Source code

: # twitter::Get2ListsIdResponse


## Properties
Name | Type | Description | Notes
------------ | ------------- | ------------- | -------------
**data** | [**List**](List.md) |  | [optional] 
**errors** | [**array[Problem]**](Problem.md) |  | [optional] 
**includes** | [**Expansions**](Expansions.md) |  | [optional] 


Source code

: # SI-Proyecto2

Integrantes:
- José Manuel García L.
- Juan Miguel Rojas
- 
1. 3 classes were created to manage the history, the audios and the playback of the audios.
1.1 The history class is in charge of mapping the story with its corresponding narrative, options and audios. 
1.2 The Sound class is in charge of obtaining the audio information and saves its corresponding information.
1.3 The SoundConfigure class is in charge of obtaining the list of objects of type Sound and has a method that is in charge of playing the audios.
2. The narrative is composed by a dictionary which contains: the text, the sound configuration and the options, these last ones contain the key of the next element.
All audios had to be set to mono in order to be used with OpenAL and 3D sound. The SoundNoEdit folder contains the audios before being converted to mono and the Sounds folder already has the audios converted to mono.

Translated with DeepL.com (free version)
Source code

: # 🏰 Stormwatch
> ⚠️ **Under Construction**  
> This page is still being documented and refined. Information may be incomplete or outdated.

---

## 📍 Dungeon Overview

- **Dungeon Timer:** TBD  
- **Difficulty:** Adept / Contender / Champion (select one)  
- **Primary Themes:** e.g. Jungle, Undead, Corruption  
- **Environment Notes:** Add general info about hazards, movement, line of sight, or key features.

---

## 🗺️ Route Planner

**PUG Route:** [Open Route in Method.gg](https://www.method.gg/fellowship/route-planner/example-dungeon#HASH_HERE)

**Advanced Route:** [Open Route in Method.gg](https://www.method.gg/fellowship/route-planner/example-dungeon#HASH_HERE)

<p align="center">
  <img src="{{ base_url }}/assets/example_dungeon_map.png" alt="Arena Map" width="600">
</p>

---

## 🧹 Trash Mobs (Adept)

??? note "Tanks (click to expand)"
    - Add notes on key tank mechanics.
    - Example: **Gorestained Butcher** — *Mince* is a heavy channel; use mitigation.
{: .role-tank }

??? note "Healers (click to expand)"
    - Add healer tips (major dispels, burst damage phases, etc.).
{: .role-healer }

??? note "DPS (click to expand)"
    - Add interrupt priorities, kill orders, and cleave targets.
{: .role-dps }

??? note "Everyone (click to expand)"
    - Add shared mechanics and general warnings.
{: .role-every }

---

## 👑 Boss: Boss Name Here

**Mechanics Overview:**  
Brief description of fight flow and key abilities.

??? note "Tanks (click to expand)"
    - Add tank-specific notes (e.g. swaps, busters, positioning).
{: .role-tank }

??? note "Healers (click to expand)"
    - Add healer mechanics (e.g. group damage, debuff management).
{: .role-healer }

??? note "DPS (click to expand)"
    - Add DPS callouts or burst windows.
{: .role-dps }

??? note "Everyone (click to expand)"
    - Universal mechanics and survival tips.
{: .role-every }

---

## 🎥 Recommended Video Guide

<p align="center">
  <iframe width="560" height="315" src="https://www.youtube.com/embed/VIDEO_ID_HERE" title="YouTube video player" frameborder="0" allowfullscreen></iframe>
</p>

####################

- Task instructions: Reproduce each line from the records that contains the word "narrative".

- Task result:
1.1 The history class is in charge of mapping the story with its corresponding narrative, options and audios. 
2. The narrative is composed by a dictionary which contains: the text, the sound configuration and the options, these last ones contain the key of the next element.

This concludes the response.